━━ PROVIDED RECORDS ━━
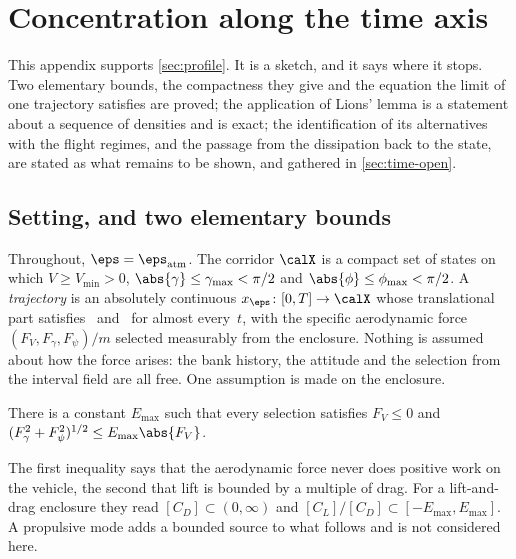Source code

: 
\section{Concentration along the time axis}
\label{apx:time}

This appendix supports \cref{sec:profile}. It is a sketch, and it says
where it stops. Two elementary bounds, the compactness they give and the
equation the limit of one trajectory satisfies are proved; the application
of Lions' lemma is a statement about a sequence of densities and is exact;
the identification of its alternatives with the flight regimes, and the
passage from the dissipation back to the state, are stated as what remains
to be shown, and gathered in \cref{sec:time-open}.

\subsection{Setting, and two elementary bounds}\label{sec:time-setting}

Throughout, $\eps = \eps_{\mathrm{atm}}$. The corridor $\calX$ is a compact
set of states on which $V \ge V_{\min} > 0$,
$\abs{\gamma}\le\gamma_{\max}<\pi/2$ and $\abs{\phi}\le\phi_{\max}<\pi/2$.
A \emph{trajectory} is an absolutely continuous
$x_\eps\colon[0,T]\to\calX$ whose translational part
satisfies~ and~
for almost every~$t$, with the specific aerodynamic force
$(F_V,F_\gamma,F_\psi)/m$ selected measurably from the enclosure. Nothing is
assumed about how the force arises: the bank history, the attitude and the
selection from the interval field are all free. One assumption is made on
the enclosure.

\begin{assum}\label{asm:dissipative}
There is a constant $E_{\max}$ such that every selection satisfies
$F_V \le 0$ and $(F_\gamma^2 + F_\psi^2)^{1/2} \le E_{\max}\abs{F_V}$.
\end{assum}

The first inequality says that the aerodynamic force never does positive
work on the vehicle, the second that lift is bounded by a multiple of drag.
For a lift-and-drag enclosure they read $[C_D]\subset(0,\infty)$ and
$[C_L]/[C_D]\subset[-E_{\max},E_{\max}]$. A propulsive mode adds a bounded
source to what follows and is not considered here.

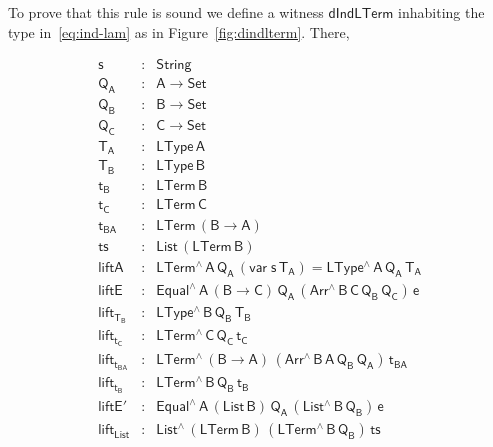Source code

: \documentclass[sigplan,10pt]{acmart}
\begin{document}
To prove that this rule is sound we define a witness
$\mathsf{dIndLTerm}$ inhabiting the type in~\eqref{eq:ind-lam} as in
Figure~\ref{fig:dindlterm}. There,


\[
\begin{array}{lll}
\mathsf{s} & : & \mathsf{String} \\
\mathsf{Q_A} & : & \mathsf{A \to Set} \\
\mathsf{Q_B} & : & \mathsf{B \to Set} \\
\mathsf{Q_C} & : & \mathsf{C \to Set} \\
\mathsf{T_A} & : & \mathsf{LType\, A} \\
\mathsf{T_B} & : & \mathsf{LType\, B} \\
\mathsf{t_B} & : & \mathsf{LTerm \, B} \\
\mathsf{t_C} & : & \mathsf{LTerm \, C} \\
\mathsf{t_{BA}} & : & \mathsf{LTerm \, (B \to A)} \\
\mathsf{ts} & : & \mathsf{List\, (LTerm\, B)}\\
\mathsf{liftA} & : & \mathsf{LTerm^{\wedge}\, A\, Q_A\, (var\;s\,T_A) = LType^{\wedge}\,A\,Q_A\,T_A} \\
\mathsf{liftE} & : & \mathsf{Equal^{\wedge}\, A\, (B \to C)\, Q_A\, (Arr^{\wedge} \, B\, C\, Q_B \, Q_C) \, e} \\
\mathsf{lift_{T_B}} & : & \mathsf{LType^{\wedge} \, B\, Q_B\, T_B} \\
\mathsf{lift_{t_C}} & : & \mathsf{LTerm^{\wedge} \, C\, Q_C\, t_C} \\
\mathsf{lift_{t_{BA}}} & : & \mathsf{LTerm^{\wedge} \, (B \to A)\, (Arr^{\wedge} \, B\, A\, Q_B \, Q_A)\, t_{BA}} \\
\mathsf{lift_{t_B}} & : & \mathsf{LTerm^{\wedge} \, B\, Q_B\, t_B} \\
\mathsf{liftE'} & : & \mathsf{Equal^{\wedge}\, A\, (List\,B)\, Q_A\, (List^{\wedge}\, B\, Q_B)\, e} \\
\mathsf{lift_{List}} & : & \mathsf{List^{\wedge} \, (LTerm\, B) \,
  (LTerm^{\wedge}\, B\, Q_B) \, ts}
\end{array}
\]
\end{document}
━━━
WORK TASK: Look through the entries above and quote exactly the lines from the line with "and two elementary" to the line with "an absolutely continuous", counting both of those lines.

COMPLETED EXERCISE:
\subsection{Setting, and two elementary bounds}\label{sec:time-setting}

Throughout, $\eps = \eps_{\mathrm{atm}}$. The corridor $\calX$ is a compact
set of states on which $V \ge V_{\min} > 0$,
$\abs{\gamma}\le\gamma_{\max}<\pi/2$ and $\abs{\phi}\le\phi_{\max}<\pi/2$.
A \emph{trajectory} is an absolutely continuous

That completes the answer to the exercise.